A colleague of mine found herself on the verge of a triangle – 2 triangles really. She and her attraction were both married, neither happily. But before they ‘jumped in’, they both ended their relationships so they could start with a clean slate. It was still hard, but at least they didn’t muddy their existing relationships with an extra person. Realizing how unhappy they individually were, they courageous decisions, untangled their commitments and then moved forward together.
3. Don’t waste other people’s time.
One of the bullets in the last article had to do with making the world a better place. It seems that the way some people feel empowered is by usurping the energy and time of those around them. If you ask people for things you don’t need or create processes that are unnecessary, just because you can, you’re doing damage. You’re wasting valuable resources, time and energy just to build yourself up. Don’t do that.
4. Avoid fascination with other people’s problems.

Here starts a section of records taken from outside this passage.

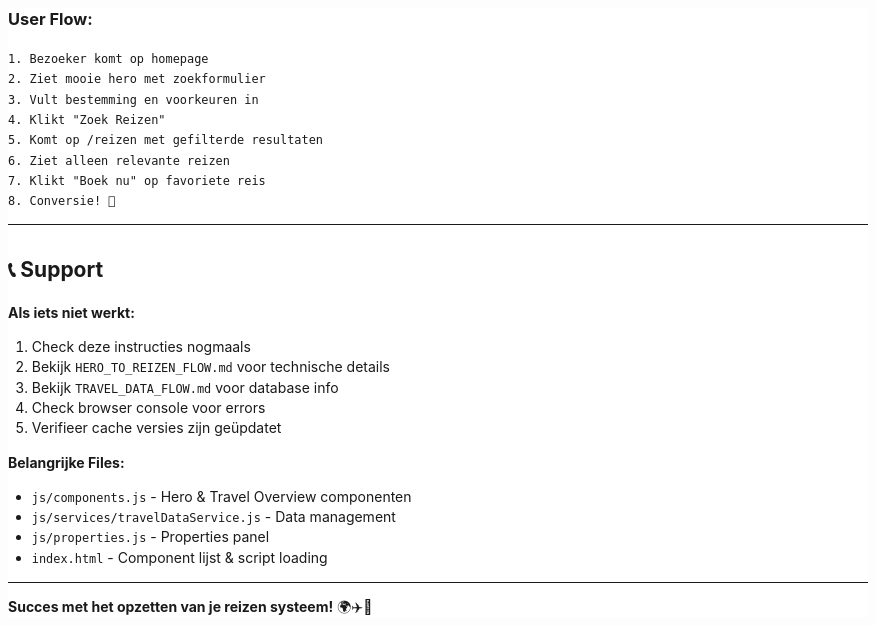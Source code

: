 ### User Flow:
```
1. Bezoeker komt op homepage
2. Ziet mooie hero met zoekformulier
3. Vult bestemming en voorkeuren in
4. Klikt "Zoek Reizen"
5. Komt op /reizen met gefilterde resultaten
6. Ziet alleen relevante reizen
7. Klikt "Boek nu" op favoriete reis
8. Conversie! 🎉
```

---

## 📞 Support

**Als iets niet werkt:**
1. Check deze instructies nogmaals
2. Bekijk `HERO_TO_REIZEN_FLOW.md` voor technische details
3. Bekijk `TRAVEL_DATA_FLOW.md` voor database info
4. Check browser console voor errors
5. Verifieer cache versies zijn geüpdatet

**Belangrijke Files:**
- `js/components.js` - Hero & Travel Overview componenten
- `js/services/travelDataService.js` - Data management
- `js/properties.js` - Properties panel
- `index.html` - Component lijst & script loading

---

**Succes met het opzetten van je reizen systeem!** 🌍✈️🎉
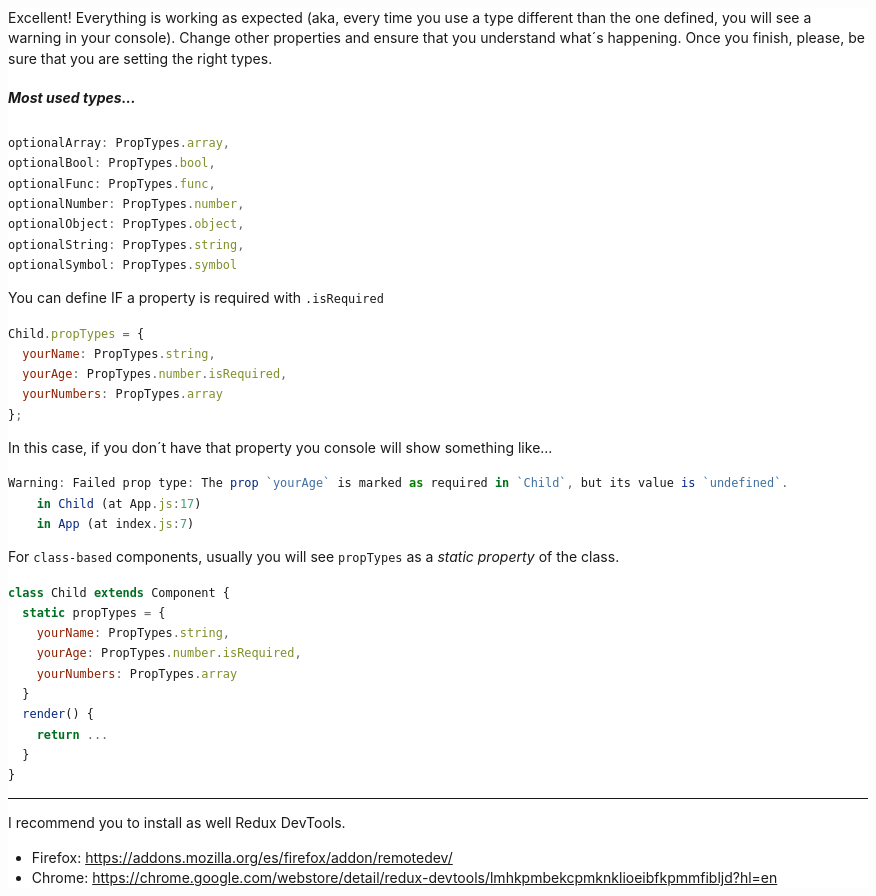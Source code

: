 Excellent! Everything is working as expected (aka, every time you use a type different than the one defined, you will see a warning in your console). Change other properties and ensure that you understand what´s happening. Once you finish, please, be sure that you are setting the right types.

##### Most used types...

```javascript
optionalArray: PropTypes.array,
optionalBool: PropTypes.bool,
optionalFunc: PropTypes.func,
optionalNumber: PropTypes.number,
optionalObject: PropTypes.object,
optionalString: PropTypes.string,
optionalSymbol: PropTypes.symbol
```

You can define IF a property is required with `.isRequired`

```javascript
Child.propTypes = {
  yourName: PropTypes.string,
  yourAge: PropTypes.number.isRequired,
  yourNumbers: PropTypes.array
};
```

In this case, if you don´t have that property you console will show something like...

```javascript
Warning: Failed prop type: The prop `yourAge` is marked as required in `Child`, but its value is `undefined`.
    in Child (at App.js:17)
    in App (at index.js:7)
```

For `class-based` components, usually you will see `propTypes` as a *static property* of the class.

```javascript
class Child extends Component {
  static propTypes = {
    yourName: PropTypes.string,
    yourAge: PropTypes.number.isRequired,
    yourNumbers: PropTypes.array
  }
  render() {
    return ...
  }
}
```

---

I recommend you to install as well Redux DevTools.

* Firefox: https://addons.mozilla.org/es/firefox/addon/remotedev/
* Chrome: https://chrome.google.com/webstore/detail/redux-devtools/lmhkpmbekcpmknklioeibfkpmmfibljd?hl=en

Unfortunately, an entire genre of ‘reality’ shows are dedicated to telecasting people’s troubled lives. People who watch have said that seeing the issues others face make them feel better about their own lives. I know that’s possible, but here’s another alternative.
Do proactive, positive things in your own life and feel good about that rather than measuring yourself as ‘superior’ to people who can’t get it together. Shape your life the way you want. Set the bar high and get to work. Living vicariously while judging others poorly isn’t a good way to move forward.
5. When someone else is happy or successful, celebrate and enjoy it.
The ‘cheap’ approach is to be envious and diminish their success. It’s the counterpoint to the bullet above. If they’re ‘all that’, they must have cheated or they must be bad humans.
When people accomplish great things, especially things you’d like to have, you must appreciate it, even if you don’t like the person. Doing otherwise tells the Universe you don’t like success, you don’t value having a lot of money, you don’t want to get promoted. Don’t be a hater! Celebrate the success of others and keep doing what it takes to create that success for yourself.
I heard this great line at my conference last week, “If you’re not getting recognized as fast as you believe you should, make sure you’re doing everything you can to be WORTHY of recognition.”